Copy each line below as it stands, but skip any picture it contains.

• Records

□ □ □ □ □ □ □

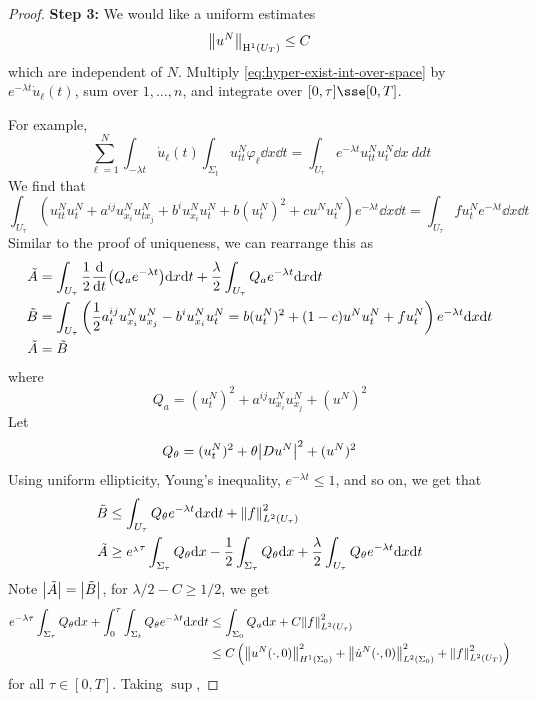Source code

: \documentclass{article}
\begin{document}
\begin{proof}
    \textbf{Step 3:} We would like a uniform estimates
    \[\norm{u^N}_{\HH^1(U_T)} \le C\]
    which are independent of \(N\). Multiply \cref{eq:hyper-exist-int-over-space} by \(e^{-\lambda t}\dot u_\ell(t)\), sum over \(1, \dots, n\), and integrate over \([0, \tau] \sse [0, T]\). 

    For example,
    \[\sum_{\ell = 1}^N\int_{-\lambda t}\dot u_\ell(t)\int_{\Sigma_t}u^N_{tt}\varphi_\ell \dd x \dd t = \int_{U_\tau}e^{-\lambda t}u^N_{tt}u^N_t \dd x\ dd t\]
    We find that
    \[\int_{U_\tau}\left(u^N_{tt}u^N_t + a^{ij}u^N_{x_i}u^N_{tx_j} + b^iu^N_{x_i}u^N_t + b(u^N_t)^2 + cu^Nu^N_t\right) e^{-\lambda t}\dd x \dd t =\int_{U_\tau}f u^N_t e^{-\lambda t}\dd x \dd t\]
    Similar to the proof of uniqueness, we can rearrange this as
    \begin{align*}
        \tilde A &= \int_{U_\tau}\frac{1}{2}\dv{t}(Q_ae^{-\lambda t})\dd x \dd t + \frac{\lambda}{2}\int_{U_\tau}Q_ae^{-\lambda t}\dd x \dd t \\
        \tilde B &= \int_{U_\tau}\left(\frac{1}{2}a^{ij}_t u^N_{x_i}u^N_{x_j} - b^iu^N_{x_i} u^N_t = b(u^N_t)^2 + (1-c)u^N u^N_t + fu^N_t\right)e^{-\lambda t} \dd x \dd t \\
        \tilde A &= \tilde B
    \end{align*}
    where
    \[Q_a = (u^N_t)^2 + a^{ij}u^N_{x_i}u^N_{x_j} + (u^N)^2\]
    Let
    \[Q_\theta = (u^N_t)^2 + \theta \abs{Du^N}^2 + (u^N)^2\]
    Using uniform ellipticity, Young's inequality, \(e^{-\lambda t} \le 1\), and so on, we get that
    \begin{align*}
        \tilde B &\le \int_{U_\tau}Q_\theta e^{-\lambda t} \dd x \dd t + \norm{f}_{L^2(U_\tau)}^2 \\
        \tilde A&\ge e^{_\lambda\tau}\int_{\Sigma_\tau}Q_\theta\dd x - \frac{1}{2}\int_{\Sigma_\tau}Q_\theta \dd x + \frac{\lambda}{2}\int_{U_\tau}Q_\theta e^{-\lambda t}\dd x \dd t
    \end{align*}
    Note \(\abs{\tilde A} = \abs{\tilde B}\), for \(\lambda/2 - C \ge 1/2\), we get
    \begin{align*}
        e^{-\lambda \tau}\int_{\Sigma_\tau}Q_\theta \dd x + \int_0^\tau \int_{\Sigma_t}Q_\theta e^{-\lambda t} \dd x \dd t &\le \int_{\Sigma_0}Q_a \dd x + C\norm{f}^2_{L^2(U_\tau)} \\
        &\le C\left(\norm{u^N(\cdot, 0)}^2_{H^1(\Sigma_0)} + \norm{\dot u^N(\cdot, 0)}^2_{L^2(\Sigma_0)} + \norm{f}^2_{L^2(U_T)}\right)
    \end{align*}
    for all \(\tau \in [0, T]\). Taking \(\sup\),

\end{proof}
\end{document}

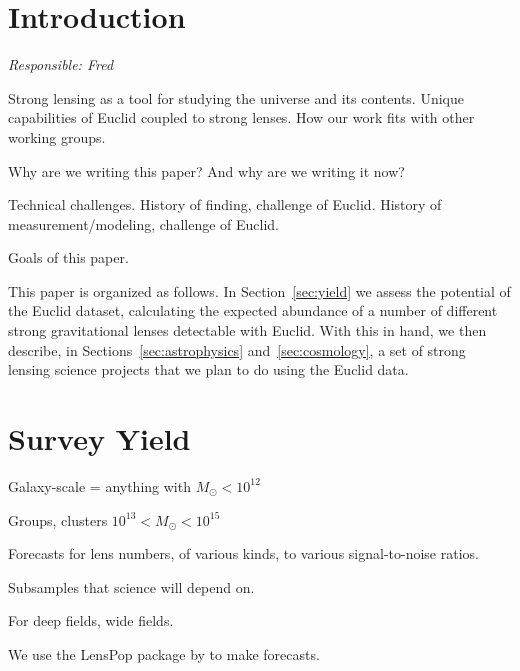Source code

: \documentclass[twocolumn]{svjour3}
\begin{document}

\section{Introduction}

{\it Responsible: Fred}

Strong lensing as a tool for studying the universe and its contents.
Unique capabilities of Euclid coupled to strong lenses. How our  work
fits with other working groups.

Why are we writing this paper? And why are we writing it now?

Technical challenges. History of finding, challenge of Euclid. History
of  measurement/modeling, challenge of Euclid.

Goals of this paper.

This paper is organized as follows. In Section~\ref{sec:yield} we assess
the  potential of the Euclid dataset, calculating the expected abundance
of a  number of different strong gravitational lenses detectable with
Euclid. With  this in hand, we then  describe, in
Sections~\ref{sec:astrophysics} and~\ref{sec:cosmology}, a set  of
strong lensing science projects that we plan to do using the Euclid
data.


\section{Survey Yield}



Galaxy-scale = anything with $ M_{\odot} < 10^{12}$

Groups, clusters $ 10^{13}< M_{\odot} < 10^{15}$

Forecasts for lens numbers, of various kinds, to various signal-to-noise ratios.

Subsamples that science will depend on.

For deep fields, wide fields.

We use the {\sc LensPop} package by \citet{Collett2015} to make
forecasts.

\end{document}
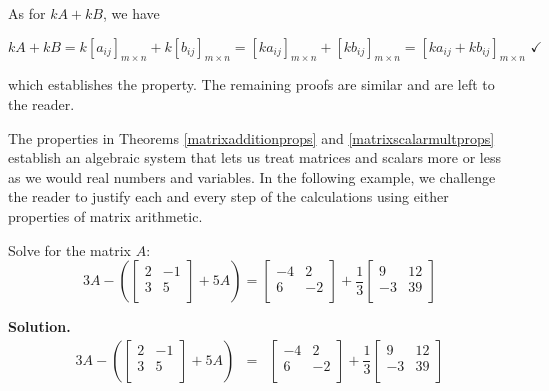 \documentclass{ximera}
\begin{document}
As for $kA + kB$, we have

\[ kA + kB = k\left[a_{ij}\right]_{m \times n}+k\left[b_{ij}\right]_{m \times n} =  \left[ka_{ij}\right]_{m \times n}+\left[kb_{ij}\right]_{m \times n} = \left[ka_{ij} + kb_{ij}\right]_{m \times n} \, \, \checkmark \]

which establishes the property.  The remaining proofs are similar and are left to the reader.  


The properties in Theorems \ref{matrixadditionprops} and \ref{matrixscalarmultprops} establish an algebraic system that lets us treat matrices and scalars more or less as we would real numbers and variables.  In the following example, we challenge the reader to justify each and every step of the calculations using either properties of matrix arithmetic.

\begin{example} \label{matrixaddscalarex} Solve for the matrix $A$:  \[3A - \left(\left[ \begin{array}{rr} 2 & -1 \\ 3 & 5 \\ \end{array}\right] + 5A\right) = \left[ \begin{array}{rr} -4 & 2 \\ 6 & -2 \\ \end{array}\right] + \dfrac{1}{3} \left[ \begin{array}{rr} 9 & 12 \\ -3 & 39 \\ \end{array}\right] \]
\newpage

{\bf Solution.} \[ \begin{array}{rcl}

3A - \left(\left[ \begin{array}{rr} 2 & -1 \\ 3 & 5 \\ \end{array}\right] + 5A\right) & = & \left[ \begin{array}{rr} -4 & 2 \\ 6 & -2 \\ \end{array}\right] + \dfrac{1}{3} \left[ \begin{array}{rr} 9 & 12 \\ -3 & 39 \\ \end{array}\right]  \\ [13pt]




\end{array}\]
\end{example}
\end{document}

□ □ □ □ □ □ □

• Output
Source code

: \documentclass{article}
\begin{document}
\begin{proof}
    \textbf{Step 3:} We would like a uniform estimates
    \[\norm{u^N}_{\HH^1(U_T)} \le C\]
    which are independent of \(N\). Multiply \cref{eq:hyper-exist-int-over-space} by \(e^{-\lambda t}\dot u_\ell(t)\), sum over \(1, \dots, n\), and integrate over \([0, \tau] \sse [0, T]\). 

    For example,
    \[\sum_{\ell = 1}^N\int_{-\lambda t}\dot u_\ell(t)\int_{\Sigma_t}u^N_{tt}\varphi_\ell \dd x \dd t = \int_{U_\tau}e^{-\lambda t}u^N_{tt}u^N_t \dd x\ dd t\]
    We find that
    \[\int_{U_\tau}\left(u^N_{tt}u^N_t + a^{ij}u^N_{x_i}u^N_{tx_j} + b^iu^N_{x_i}u^N_t + b(u^N_t)^2 + cu^Nu^N_t\right) e^{-\lambda t}\dd x \dd t =\int_{U_\tau}f u^N_t e^{-\lambda t}\dd x \dd t\]
    Similar to the proof of uniqueness, we can rearrange this as
    \begin{align*}
        \tilde A &= \int_{U_\tau}\frac{1}{2}\dv{t}(Q_ae^{-\lambda t})\dd x \dd t + \frac{\lambda}{2}\int_{U_\tau}Q_ae^{-\lambda t}\dd x \dd t \\
        \tilde B &= \int_{U_\tau}\left(\frac{1}{2}a^{ij}_t u^N_{x_i}u^N_{x_j} - b^iu^N_{x_i} u^N_t = b(u^N_t)^2 + (1-c)u^N u^N_t + fu^N_t\right)e^{-\lambda t} \dd x \dd t \\
        \tilde A &= \tilde B
    \end{align*}
    where
    \[Q_a = (u^N_t)^2 + a^{ij}u^N_{x_i}u^N_{x_j} + (u^N)^2\]
    Let
    \[Q_\theta = (u^N_t)^2 + \theta \abs{Du^N}^2 + (u^N)^2\]
    Using uniform ellipticity, Young's inequality, \(e^{-\lambda t} \le 1\), and so on, we get that
    \begin{align*}
        \tilde B &\le \int_{U_\tau}Q_\theta e^{-\lambda t} \dd x \dd t + \norm{f}_{L^2(U_\tau)}^2 \\
        \tilde A&\ge e^{_\lambda\tau}\int_{\Sigma_\tau}Q_\theta\dd x - \frac{1}{2}\int_{\Sigma_\tau}Q_\theta \dd x + \frac{\lambda}{2}\int_{U_\tau}Q_\theta e^{-\lambda t}\dd x \dd t
    \end{align*}
    Note \(\abs{\tilde A} = \abs{\tilde B}\), for \(\lambda/2 - C \ge 1/2\), we get
    \begin{align*}
        e^{-\lambda \tau}\int_{\Sigma_\tau}Q_\theta \dd x + \int_0^\tau \int_{\Sigma_t}Q_\theta e^{-\lambda t} \dd x \dd t &\le \int_{\Sigma_0}Q_a \dd x + C\norm{f}^2_{L^2(U_\tau)} \\
        &\le C\left(\norm{u^N(\cdot, 0)}^2_{H^1(\Sigma_0)} + \norm{\dot u^N(\cdot, 0)}^2_{L^2(\Sigma_0)} + \norm{f}^2_{L^2(U_T)}\right)
    \end{align*}
    for all \(\tau \in [0, T]\). Taking \(\sup\),

\end{proof}
\end{document}

Source code

: \documentclass[twocolumn]{svjour3}
\begin{document}

\section{Introduction}

{\it Responsible: Fred}

Strong lensing as a tool for studying the universe and its contents.
Unique capabilities of Euclid coupled to strong lenses. How our  work
fits with other working groups.

Why are we writing this paper? And why are we writing it now?

Technical challenges. History of finding, challenge of Euclid. History
of  measurement/modeling, challenge of Euclid.

Goals of this paper.

This paper is organized as follows. In Section~\ref{sec:yield} we assess
the  potential of the Euclid dataset, calculating the expected abundance
of a  number of different strong gravitational lenses detectable with
Euclid. With  this in hand, we then  describe, in
Sections~\ref{sec:astrophysics} and~\ref{sec:cosmology}, a set  of
strong lensing science projects that we plan to do using the Euclid
data.


\section{Survey Yield}



Galaxy-scale = anything with $ M_{\odot} < 10^{12}$

Groups, clusters $ 10^{13}< M_{\odot} < 10^{15}$

Forecasts for lens numbers, of various kinds, to various signal-to-noise ratios.

Subsamples that science will depend on.

For deep fields, wide fields.

We use the {\sc LensPop} package by \citet{Collett2015} to make
forecasts.

\end{document}
 \documentclass{ximera}
\begin{document}
As for $kA + kB$, we have

\[ kA + kB = k\left[a_{ij}\right]_{m \times n}+k\left[b_{ij}\right]_{m \times n} =  \left[ka_{ij}\right]_{m \times n}+\left[kb_{ij}\right]_{m \times n} = \left[ka_{ij} + kb_{ij}\right]_{m \times n} \, \, \checkmark \]

which establishes the property.  The remaining proofs are similar and are left to the reader.  


The properties in Theorems \ref{matrixadditionprops} and \ref{matrixscalarmultprops} establish an algebraic system that lets us treat matrices and scalars more or less as we would real numbers and variables.  In the following example, we challenge the reader to justify each and every step of the calculations using either properties of matrix arithmetic.

\begin{example} \label{matrixaddscalarex} Solve for the matrix $A$:  \[3A - \left(\left[ \begin{array}{rr} 2 & -1 \\ 3 & 5 \\ \end{array}\right] + 5A\right) = \left[ \begin{array}{rr} -4 & 2 \\ 6 & -2 \\ \end{array}\right] + \dfrac{1}{3} \left[ \begin{array}{rr} 9 & 12 \\ -3 & 39 \\ \end{array}\right] \]
\newpage

{\bf Solution.} \[ \begin{array}{rcl}

3A - \left(\left[ \begin{array}{rr} 2 & -1 \\ 3 & 5 \\ \end{array}\right] + 5A\right) & = & \left[ \begin{array}{rr} -4 & 2 \\ 6 & -2 \\ \end{array}\right] + \dfrac{1}{3} \left[ \begin{array}{rr} 9 & 12 \\ -3 & 39 \\ \end{array}\right]  \\ [13pt]




\end{array}\]
\end{example}
\end{document}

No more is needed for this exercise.